Unfortunately for Hite, those bass had lockjaw during the championship match. “It was really overcast today, and I think I needed sun to position those fish where I could catch them,” he said. “Plus, we had a strong cross-current wind that could have messed ‘em up.”
He caught a little more than 7 pounds on the bridge during the first five hours of competition.
“I ditched the bridge pattern with an hour left in the match and caught two keepers quickly,” Hite said. “And I was fighting a third keeper as the buzzer went off. I made a big mistake by not leaving that bridge earlier.” Hite ended with seven bass weighing 13-9.
Although VanDam seemed to cruise to victory, there was some controversy. VanDam boated a 1-13 keeper bass after fishing in an area B.A.S.S. officials.

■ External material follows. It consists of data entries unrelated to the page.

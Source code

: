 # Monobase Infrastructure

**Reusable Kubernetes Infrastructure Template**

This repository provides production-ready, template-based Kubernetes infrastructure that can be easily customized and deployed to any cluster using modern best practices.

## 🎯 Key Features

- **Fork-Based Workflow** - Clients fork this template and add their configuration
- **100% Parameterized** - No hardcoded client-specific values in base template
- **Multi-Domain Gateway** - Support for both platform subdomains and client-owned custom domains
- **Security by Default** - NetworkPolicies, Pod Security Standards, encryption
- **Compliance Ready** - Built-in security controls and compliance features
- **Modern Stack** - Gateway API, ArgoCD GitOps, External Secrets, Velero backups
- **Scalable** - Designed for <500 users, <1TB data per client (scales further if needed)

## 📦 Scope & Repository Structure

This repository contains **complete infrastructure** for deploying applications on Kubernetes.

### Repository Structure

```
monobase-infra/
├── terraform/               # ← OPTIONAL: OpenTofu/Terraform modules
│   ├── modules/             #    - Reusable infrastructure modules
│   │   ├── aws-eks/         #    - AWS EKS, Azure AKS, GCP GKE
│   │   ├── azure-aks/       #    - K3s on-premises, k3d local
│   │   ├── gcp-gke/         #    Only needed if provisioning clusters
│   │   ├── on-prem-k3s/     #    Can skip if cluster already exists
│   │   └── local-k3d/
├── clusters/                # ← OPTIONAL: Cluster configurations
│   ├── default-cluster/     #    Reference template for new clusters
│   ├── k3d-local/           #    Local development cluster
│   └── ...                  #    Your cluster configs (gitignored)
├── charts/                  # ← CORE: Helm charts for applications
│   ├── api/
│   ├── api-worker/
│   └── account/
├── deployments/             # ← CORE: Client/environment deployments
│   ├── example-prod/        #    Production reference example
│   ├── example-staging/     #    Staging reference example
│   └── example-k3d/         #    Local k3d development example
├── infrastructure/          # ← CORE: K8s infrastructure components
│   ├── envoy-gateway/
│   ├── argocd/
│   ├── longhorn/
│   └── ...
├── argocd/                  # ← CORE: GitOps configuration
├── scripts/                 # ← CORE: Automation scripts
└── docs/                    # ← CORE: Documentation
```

“I made a ruling at that time that the 1-13 was caught in an off-limits area and that the fish did not count. Kevin agreed and moved and fished the rest of the day,” said B.A.S.S. Tournament Director Trip Weldon, who happened to be official assigned to VanDam’s boat during the championship round. Hite was notified of the rules violation and was given the opportunity to fish under protest, which he did. Once the competition day was over, Weldon met with the anglers and other tournament officials to make the final decision.
Weldon stated, “Bassmaster Elite Series Rules state in section C1: The following rules shall apply to all Bassmaster Elite and Bassmaster Classic events except that (i) rules for special tournaments may differ from those contained herein. Rule C1 goes on to state under the penalties for rules violations: (b) Loss of one or more fish caught in potential violation of rules or regulations. All bass under question must be marked and verified by your marshal/camera operator. If not verified, the entire catch may be disqualified.”
Weldon was the marshal, the fish was weighed, the boundary checked, and the fish was disqualified according to the rules stated above. Because this was a catch-weigh-release tournament, and because Weldon witnessed the catch and verified the weight, there was no confusion as to which fish was to be disqualified.
“I am completely fine with the ruling,” Hite said. “I didn’t protest because I had anything against Kevin, I just wanted a clarification of the rules. Kevin fished a great tournament.”